[Stored data entries]
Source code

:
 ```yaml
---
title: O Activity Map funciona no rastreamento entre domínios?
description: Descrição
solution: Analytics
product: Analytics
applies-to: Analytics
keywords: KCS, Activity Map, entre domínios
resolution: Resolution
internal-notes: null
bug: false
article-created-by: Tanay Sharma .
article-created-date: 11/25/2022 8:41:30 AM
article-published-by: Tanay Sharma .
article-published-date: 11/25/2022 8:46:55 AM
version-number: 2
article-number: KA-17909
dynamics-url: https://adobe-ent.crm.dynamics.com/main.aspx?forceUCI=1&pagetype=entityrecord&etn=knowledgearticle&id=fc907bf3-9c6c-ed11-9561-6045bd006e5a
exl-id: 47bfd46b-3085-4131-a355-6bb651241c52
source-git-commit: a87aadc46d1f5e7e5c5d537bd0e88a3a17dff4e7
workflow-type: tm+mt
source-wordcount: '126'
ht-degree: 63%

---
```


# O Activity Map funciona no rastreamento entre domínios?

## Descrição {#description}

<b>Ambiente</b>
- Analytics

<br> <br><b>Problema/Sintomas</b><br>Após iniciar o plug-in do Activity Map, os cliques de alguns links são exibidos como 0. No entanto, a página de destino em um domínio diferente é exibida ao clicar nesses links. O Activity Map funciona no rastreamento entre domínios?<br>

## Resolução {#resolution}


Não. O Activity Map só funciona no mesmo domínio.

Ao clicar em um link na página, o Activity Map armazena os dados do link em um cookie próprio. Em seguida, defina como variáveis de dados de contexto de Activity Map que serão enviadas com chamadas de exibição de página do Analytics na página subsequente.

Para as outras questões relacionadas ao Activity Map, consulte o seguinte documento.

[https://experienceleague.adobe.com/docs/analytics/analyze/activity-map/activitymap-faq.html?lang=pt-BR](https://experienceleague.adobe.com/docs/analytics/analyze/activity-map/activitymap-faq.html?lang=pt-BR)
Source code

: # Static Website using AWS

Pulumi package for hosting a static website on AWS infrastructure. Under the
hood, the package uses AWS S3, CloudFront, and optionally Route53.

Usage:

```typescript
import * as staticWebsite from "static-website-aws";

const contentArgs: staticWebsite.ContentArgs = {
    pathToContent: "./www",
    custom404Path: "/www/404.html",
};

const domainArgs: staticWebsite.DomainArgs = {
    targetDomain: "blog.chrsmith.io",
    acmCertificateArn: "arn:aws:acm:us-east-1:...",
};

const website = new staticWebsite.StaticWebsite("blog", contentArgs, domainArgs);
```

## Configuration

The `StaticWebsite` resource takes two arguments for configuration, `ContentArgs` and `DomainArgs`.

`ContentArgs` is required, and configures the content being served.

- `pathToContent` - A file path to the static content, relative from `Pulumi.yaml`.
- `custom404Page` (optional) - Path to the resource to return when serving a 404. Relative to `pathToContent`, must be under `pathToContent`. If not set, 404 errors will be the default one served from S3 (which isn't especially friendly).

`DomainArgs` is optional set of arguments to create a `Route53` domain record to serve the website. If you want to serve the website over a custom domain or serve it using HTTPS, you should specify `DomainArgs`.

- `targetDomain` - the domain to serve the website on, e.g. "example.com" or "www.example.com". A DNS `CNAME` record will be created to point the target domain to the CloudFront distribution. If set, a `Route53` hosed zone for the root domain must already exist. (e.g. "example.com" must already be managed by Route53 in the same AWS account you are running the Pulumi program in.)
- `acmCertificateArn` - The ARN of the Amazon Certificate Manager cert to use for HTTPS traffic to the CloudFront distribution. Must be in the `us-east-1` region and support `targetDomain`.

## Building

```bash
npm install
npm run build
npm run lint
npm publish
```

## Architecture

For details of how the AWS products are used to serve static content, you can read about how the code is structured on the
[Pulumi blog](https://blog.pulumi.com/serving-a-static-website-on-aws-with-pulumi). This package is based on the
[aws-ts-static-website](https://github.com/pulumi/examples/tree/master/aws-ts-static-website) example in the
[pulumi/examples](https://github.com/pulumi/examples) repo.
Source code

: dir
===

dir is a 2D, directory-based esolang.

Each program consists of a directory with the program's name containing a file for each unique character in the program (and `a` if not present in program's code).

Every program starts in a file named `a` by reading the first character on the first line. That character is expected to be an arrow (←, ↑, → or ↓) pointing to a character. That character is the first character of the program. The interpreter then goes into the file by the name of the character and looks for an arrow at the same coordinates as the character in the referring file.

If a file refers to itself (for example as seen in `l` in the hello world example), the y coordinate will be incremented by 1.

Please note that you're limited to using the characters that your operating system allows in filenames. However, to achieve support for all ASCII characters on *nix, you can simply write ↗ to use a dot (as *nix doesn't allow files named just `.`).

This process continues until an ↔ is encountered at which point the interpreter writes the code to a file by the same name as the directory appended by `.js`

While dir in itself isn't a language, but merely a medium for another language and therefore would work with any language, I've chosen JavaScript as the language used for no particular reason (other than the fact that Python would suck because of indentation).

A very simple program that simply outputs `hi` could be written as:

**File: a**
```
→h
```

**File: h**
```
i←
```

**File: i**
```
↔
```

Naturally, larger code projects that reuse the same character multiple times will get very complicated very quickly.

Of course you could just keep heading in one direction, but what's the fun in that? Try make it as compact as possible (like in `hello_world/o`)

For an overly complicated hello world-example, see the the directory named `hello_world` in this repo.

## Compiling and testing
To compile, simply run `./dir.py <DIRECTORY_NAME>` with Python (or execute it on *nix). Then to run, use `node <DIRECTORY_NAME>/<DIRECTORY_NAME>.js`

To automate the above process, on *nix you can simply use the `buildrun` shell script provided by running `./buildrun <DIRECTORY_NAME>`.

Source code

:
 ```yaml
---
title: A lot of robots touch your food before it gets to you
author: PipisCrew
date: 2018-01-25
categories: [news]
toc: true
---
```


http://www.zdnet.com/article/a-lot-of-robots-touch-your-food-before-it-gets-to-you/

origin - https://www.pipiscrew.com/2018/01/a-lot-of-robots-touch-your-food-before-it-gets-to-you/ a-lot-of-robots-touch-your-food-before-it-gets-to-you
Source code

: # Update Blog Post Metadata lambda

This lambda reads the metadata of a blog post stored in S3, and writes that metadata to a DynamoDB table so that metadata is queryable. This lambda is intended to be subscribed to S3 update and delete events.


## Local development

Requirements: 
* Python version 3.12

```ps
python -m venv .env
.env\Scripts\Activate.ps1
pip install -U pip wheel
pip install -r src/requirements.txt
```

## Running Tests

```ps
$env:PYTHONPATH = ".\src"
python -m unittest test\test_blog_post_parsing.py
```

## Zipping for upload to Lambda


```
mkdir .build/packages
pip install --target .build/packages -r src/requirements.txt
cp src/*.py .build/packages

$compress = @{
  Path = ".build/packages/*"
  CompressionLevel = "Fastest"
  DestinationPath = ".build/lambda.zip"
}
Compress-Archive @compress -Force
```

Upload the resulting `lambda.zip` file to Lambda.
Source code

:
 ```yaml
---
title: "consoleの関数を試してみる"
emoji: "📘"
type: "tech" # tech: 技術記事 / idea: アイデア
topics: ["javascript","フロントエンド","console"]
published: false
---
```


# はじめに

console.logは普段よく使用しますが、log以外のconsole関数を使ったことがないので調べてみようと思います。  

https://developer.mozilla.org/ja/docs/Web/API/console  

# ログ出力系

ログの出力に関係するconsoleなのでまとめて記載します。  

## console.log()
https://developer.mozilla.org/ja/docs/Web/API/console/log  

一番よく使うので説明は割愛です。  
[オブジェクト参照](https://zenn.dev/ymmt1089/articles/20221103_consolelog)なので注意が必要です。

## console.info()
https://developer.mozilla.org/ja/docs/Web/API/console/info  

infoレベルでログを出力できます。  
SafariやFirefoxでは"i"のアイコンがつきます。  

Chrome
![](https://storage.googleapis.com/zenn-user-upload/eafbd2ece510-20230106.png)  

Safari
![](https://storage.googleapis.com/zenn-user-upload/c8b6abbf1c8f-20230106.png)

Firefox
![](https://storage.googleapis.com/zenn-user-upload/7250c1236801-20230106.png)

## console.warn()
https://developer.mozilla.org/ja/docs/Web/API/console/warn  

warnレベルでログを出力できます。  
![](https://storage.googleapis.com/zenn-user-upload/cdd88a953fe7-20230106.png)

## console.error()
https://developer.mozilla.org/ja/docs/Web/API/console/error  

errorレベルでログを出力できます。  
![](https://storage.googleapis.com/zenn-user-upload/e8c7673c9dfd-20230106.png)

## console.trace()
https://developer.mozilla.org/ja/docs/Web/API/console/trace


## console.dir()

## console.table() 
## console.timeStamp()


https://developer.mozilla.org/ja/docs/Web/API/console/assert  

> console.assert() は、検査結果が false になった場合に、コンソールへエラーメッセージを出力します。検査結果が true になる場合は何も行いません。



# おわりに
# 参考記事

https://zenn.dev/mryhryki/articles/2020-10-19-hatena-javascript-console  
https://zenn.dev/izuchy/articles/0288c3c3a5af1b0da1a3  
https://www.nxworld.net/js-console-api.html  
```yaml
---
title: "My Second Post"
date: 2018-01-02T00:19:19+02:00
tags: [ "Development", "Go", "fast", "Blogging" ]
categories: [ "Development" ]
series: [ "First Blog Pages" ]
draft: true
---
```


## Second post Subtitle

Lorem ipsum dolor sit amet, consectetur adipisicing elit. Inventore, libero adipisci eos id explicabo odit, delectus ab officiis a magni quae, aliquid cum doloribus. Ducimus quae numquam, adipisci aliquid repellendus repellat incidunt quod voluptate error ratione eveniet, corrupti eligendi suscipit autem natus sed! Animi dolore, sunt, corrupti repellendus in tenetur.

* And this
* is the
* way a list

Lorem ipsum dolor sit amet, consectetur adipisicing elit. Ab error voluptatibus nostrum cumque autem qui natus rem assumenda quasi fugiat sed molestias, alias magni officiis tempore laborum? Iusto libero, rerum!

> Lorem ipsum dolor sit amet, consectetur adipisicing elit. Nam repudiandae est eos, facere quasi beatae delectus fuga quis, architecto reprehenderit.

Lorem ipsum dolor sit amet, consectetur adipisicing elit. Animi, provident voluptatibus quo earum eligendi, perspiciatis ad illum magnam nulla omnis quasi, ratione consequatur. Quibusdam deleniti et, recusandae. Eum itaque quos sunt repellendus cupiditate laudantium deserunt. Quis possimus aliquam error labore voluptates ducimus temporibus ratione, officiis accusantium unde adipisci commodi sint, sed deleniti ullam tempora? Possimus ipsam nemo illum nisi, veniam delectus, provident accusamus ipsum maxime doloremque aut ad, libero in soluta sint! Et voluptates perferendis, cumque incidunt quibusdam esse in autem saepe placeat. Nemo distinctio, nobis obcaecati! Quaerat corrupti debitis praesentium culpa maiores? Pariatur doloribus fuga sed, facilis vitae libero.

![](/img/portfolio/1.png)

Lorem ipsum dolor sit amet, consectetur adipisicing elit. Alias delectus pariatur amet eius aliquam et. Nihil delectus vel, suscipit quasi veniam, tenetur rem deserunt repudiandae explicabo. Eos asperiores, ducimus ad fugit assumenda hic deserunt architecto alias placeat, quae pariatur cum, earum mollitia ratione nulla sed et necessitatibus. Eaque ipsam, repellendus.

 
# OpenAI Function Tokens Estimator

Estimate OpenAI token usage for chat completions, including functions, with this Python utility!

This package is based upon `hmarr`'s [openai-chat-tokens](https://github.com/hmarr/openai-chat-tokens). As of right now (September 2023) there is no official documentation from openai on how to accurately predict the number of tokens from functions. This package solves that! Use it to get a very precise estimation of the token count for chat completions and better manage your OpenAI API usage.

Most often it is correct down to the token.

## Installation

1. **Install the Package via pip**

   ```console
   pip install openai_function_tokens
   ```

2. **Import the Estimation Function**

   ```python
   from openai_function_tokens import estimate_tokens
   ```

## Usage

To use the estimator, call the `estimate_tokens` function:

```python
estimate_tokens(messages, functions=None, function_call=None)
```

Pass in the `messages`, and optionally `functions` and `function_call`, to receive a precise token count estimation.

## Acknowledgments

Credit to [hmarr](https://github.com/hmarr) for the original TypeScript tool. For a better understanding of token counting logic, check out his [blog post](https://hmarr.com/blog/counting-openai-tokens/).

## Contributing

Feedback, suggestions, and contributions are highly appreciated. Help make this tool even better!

> _Work request_
Give the number of lines that hold the word "which" in these records, with nothing added.

> _Output for this task_
2